Characterization and activity testing of the synthesized green AgNP. (A) The TEM image of AgNP shows the presence of monodisperse particles. Most of the AgNPs were monomeric in solution. The dimeric and trimeric AgNP is indicated by red arrows. (B) The calculation of the mean diameter of the synthesized AgNP was done by ImageJ software. Specific area was selected for the analysis and the calculated diameter of the particles is represented by bar graph. The mean diameter of the particles was calculated to be 7.1 ± 0.9 nm. (C) Spot analysis of the synthesized AgNP to check for antimicrobial activity against a lawn of S. aureus Rumba.
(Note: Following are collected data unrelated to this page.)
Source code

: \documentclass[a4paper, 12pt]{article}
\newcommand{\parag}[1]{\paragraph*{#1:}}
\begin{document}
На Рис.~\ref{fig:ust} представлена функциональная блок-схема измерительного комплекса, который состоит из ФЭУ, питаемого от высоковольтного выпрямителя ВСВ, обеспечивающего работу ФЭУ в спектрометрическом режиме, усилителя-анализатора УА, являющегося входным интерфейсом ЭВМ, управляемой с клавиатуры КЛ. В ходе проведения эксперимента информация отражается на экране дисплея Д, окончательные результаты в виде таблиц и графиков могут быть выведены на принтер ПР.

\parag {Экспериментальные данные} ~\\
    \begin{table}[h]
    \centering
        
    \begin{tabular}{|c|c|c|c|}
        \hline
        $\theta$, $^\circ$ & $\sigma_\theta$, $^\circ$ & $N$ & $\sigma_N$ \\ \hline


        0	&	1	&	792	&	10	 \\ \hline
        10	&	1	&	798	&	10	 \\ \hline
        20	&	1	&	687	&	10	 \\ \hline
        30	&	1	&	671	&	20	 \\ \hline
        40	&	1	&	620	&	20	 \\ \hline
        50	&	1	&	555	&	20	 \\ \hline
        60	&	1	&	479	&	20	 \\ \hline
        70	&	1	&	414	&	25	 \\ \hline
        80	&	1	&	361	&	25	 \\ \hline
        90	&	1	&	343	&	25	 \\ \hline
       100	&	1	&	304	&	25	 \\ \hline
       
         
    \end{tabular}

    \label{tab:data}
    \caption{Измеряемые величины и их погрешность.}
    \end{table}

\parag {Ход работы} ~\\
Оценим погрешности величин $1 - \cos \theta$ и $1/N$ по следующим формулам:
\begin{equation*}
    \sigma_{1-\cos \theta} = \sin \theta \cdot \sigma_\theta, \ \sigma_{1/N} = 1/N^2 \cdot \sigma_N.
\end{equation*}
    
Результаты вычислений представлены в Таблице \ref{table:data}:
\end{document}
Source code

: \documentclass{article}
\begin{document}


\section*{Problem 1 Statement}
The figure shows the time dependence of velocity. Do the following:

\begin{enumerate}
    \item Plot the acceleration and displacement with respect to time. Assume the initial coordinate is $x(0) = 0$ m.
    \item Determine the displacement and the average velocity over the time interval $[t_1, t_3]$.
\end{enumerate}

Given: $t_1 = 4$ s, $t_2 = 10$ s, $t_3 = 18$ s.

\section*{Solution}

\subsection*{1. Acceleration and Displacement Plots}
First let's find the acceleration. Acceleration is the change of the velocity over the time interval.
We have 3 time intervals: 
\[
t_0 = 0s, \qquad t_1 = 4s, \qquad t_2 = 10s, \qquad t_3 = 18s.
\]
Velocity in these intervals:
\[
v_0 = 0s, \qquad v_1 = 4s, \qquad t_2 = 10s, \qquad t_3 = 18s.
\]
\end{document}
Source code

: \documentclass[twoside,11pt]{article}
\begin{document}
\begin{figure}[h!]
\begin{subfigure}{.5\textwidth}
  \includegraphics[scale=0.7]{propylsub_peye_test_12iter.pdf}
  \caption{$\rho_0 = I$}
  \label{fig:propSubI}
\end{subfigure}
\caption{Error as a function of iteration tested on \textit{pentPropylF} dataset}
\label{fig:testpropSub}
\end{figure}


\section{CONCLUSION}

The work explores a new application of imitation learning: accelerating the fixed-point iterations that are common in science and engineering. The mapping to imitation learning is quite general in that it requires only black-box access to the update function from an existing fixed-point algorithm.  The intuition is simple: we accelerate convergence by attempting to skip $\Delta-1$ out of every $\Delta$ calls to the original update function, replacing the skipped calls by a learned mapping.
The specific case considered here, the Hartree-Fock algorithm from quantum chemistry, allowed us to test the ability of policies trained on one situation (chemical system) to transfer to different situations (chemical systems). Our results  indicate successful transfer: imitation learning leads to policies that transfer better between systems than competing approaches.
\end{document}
Antimicrobial testing of the 44.0 mg Allium sativum extract used to synthesize AgNP is shown in 1. Spot analysis of the AgNP synthesized with varying concentrations of Allium sativum extract is shown in 2, 3, 4 and 5. Weak antimicrobial activity was seen with AgNPs synthesized with 11.0, 22.0 and 33.0 mg of Allium sativum extract as seen in 2, 3 and 4. AgNPs synthesized with 44.0 mg Allium sativum extract showed prominent antimicrobial activity against S. aureus Rumba, as seen in 5. Phage ϕ44AHJD spot analysis on S. aureus Rumba lawn is shown on 6.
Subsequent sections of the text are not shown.